The more we know about the truth of what Vatican II did and did not call for, the more we can hope to be free of the errors and outright frauds that have been perpetrated in that council’s name.
Therefore, you think everyone’s laundry list of complaints illustrating what Vatican 2 did not call for, are constructive in promoting understanding, peace and harmony between the rites? How noble! :rolleyes:
 
If the prescruptions are particular, then, by defintion, they are not Universal, and an infallible Truth must be Universal.

The theological model we can look at is Nicea I Canon 20

here we have a prohibition on kneeling prayer on Sundays from an Eccumenical Council.

Obviously, we knee during our Sunday prayer, so we have to look at the level of Authority of this Canon.

Is it the infallible teaching of an Eccumenical Council, or the disclipinary ruling of the Magisterium.

Each has an Authority that must be obeyed, but one is an infallible, unreformable truth to be held by all the Faithful in any sui juris Church, and the other may be changed as circumstance dictate.

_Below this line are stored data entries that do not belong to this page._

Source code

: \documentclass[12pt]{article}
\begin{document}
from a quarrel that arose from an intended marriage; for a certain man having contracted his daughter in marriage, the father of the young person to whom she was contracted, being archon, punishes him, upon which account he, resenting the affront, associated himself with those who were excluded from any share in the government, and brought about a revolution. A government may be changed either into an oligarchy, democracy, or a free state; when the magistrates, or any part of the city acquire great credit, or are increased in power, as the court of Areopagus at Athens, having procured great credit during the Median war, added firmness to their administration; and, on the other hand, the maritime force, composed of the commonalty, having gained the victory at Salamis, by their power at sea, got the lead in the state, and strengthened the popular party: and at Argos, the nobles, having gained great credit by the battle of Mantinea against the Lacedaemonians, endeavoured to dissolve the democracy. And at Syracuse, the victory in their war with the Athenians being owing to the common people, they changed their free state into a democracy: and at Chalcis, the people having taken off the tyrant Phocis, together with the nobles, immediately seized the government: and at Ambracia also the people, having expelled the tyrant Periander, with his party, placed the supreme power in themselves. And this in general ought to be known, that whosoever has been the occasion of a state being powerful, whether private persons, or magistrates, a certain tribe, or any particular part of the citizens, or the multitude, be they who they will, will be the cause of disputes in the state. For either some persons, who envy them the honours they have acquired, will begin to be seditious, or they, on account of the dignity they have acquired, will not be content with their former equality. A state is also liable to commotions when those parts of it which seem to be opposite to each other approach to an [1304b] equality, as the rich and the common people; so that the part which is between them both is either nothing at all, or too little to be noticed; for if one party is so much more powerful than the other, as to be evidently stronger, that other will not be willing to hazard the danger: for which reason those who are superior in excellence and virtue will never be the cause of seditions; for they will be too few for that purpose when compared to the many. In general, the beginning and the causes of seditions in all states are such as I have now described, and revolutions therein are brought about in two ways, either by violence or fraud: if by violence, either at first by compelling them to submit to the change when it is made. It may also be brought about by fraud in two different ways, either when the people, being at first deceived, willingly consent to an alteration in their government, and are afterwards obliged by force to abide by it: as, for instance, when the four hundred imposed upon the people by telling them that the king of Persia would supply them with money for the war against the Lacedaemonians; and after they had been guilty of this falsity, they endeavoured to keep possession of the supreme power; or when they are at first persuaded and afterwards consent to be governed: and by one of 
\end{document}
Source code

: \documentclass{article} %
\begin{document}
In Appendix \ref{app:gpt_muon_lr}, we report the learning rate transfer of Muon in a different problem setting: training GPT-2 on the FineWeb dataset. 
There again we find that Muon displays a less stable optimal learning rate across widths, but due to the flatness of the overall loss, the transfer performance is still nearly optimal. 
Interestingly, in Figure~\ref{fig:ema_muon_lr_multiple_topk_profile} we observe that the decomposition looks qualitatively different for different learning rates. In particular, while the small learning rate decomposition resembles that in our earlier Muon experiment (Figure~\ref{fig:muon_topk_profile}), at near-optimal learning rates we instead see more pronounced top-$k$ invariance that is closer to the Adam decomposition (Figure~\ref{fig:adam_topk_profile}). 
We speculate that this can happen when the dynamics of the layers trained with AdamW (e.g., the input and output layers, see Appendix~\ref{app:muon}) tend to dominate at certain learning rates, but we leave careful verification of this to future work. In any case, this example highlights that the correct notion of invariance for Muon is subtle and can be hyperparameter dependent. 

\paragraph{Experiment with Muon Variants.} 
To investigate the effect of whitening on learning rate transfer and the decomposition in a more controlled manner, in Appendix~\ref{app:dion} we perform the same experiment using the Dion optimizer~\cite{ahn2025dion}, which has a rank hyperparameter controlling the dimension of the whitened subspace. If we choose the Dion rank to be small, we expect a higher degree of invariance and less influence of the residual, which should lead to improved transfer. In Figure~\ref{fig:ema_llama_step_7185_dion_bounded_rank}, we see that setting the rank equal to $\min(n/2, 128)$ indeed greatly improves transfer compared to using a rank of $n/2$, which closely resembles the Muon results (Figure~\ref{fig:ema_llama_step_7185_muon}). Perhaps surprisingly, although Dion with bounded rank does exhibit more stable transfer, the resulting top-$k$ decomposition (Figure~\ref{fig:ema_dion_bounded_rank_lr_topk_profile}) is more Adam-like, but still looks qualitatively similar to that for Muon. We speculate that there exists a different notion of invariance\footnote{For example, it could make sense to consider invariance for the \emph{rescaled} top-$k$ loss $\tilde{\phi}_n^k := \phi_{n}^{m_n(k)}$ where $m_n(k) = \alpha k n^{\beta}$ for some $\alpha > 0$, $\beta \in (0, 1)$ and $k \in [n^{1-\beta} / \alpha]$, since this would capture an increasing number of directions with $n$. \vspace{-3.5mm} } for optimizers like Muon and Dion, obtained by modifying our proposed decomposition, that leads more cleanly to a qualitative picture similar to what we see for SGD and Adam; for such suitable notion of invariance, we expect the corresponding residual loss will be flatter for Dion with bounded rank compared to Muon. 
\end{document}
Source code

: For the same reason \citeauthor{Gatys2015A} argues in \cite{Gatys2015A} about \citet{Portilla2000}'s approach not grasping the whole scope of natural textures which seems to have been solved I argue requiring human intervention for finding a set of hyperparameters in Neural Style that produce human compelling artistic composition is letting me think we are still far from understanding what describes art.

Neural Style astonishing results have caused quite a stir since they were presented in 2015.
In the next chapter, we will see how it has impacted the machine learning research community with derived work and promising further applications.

The prohibition on kneeling on Sundays is clearly in the Second category (no anathemas pronounced on violators), why would Sacrosanctum Concilium be any different?
I think we’re talking past each other, though. I’m not talking about the irreformability of a council’s pronouncements, simply its ability to make decisions that are binding for a time. The pope is free to demand liturgical changes, but these are also not irreformable. Arguing for his authority to make and enforce changes need not invoke his ability to make infallible pronouncements.

Batteddy was arguing that decisions affecting only a certain rite lack the disciplinary authority of an ecumenical council and should be, despite their presence in the acts of and ratification as part of the ecumenical council, regarded as no more than acts of the highest synod of that rite. I, on the other hand, am asking, "Why couldn’t an ecumenical council dictate liturgical changes in a particular rite with ecumenical authority.

For instance, let’s say the Melkites decided to remove the commemoration of the pope from their anaphora and the next council mandated that they restore it. Batteddy would have us think this action would carry the authority only of the Melkite synod, but I think it clearly seems to be an action of the ecumenical council and carry its authority. What say you?
 
I agree. But why bother using the authority of an ecumenical council to dictate liturgical changes to a particular rite, when a synod of that church sui juris could handle it?

Doesn’t seem to follow the Catholic principle of subsidiarity. Why would the Pope act as Pope on an issues where it would make more sense for him to act as Patriarch?

Seems like a tactic to lend more legitimacy to the destruction of the Roman liturgy than it properly deserves.
Perhaps my response to Brendan provides an example of when this might make sense. Removing the pope from the anaphora is not the end of the world, but I’m sure we could think of introducing other practices that might be easily misunderstood and which the rest of the Catholic Church feels are too dangerous to allow.

Now, in the case of Sacrosanctum Concilium, I don’t really suspect that the Eastern prelates at the Council were all too concerned with reforming the Roman Rite, so it was almost certainly in bad form to spend time at an ecumenical council working on a *particular *reform; still, I don’t think the impoliteness of using the council to mandate Roman reform takes away from the ecumenically binding force of its pronouncements on the Roman rite.